In 2009, the chamber contracts again.
After the elevation of thought in transparent volumes, the inquiry returns to enclosure — but now under the governance of time. The room remains architectural, yet its pressure is diurnal. Morning and noon are not depicted as naturalistic intervals; they are conditions of exposure.
In these works, the still life appears displaced within spaces that feel proportionally insufficient. The walls are too near. The ceiling presses downward. The horizon is present yet unreachable. Objects persist, but they occupy environments that do not fully accommodate them.
The inadequacy is not physical — it is existential.
Light operates as a temporal agent.
Morning carries suspension.
Noon carries confrontation.
If the previous cycle isolated cognition within luminous chambers, this series tests what happens when consciousness must inhabit rooms that cannot expand to contain it.
Italy remains the ground — but here, time becomes architecture.

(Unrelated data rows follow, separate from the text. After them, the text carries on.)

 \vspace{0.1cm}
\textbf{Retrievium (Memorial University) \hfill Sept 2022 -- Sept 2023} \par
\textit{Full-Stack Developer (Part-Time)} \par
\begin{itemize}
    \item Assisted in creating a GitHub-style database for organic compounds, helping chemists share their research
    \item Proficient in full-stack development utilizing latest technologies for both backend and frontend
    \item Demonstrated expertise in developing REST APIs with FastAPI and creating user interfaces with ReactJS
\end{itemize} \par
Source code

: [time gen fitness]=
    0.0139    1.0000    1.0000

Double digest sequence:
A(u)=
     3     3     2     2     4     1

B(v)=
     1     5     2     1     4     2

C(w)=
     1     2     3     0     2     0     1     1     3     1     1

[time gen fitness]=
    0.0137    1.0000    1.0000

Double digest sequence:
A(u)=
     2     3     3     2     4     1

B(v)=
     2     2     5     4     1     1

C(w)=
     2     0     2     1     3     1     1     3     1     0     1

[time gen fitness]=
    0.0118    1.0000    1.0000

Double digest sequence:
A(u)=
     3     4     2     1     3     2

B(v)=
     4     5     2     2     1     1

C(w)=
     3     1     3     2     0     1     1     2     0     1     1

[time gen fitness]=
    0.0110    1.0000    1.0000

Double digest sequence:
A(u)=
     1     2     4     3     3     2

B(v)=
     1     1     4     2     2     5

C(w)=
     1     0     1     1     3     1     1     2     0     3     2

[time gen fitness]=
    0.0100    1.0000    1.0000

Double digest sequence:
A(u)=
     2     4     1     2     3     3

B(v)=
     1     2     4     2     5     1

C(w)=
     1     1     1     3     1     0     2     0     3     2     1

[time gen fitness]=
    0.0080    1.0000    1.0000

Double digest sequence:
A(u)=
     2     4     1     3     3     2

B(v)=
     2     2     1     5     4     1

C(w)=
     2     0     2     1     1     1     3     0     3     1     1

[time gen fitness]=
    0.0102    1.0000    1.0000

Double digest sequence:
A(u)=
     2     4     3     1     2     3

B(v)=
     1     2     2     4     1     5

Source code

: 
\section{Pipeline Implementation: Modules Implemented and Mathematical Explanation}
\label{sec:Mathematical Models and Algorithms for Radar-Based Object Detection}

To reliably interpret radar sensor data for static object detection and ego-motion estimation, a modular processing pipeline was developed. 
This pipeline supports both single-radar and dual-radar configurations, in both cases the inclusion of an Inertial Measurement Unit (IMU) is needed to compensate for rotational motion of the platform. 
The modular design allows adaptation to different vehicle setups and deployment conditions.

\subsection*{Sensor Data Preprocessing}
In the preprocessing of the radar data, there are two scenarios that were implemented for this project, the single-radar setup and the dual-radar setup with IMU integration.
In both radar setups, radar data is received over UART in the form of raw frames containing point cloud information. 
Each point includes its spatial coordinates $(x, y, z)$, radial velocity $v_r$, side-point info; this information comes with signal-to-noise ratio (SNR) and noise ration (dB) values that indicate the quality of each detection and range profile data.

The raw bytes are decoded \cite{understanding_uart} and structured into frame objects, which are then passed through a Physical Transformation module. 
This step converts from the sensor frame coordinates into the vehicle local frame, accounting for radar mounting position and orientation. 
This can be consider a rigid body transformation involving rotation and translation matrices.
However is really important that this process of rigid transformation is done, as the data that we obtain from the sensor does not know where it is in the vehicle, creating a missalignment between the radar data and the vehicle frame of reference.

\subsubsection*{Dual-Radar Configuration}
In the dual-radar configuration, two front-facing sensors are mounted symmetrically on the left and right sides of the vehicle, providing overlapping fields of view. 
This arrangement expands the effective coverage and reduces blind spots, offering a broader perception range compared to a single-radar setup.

Representative Works (Selection)
The selected works articulate the diurnal logic of the series.
Il mattino introduces suspension. The interior holds its breath. Light arrives cautiously, shaping the room without resolving it. Objects exist within a space that feels proportionally insufficient, yet not collapsed — a chamber awaiting definition.
Il mezzogiorno intensifies the condition. Noon does not expand the room; it exposes its limits. The architectural enclosure remains firm, but illumination becomes direct, almost confrontational. What was suspended in morning becomes undeniable at midday.
Together, these works establish time not as narrative progression but as structural pressure acting upon the interior.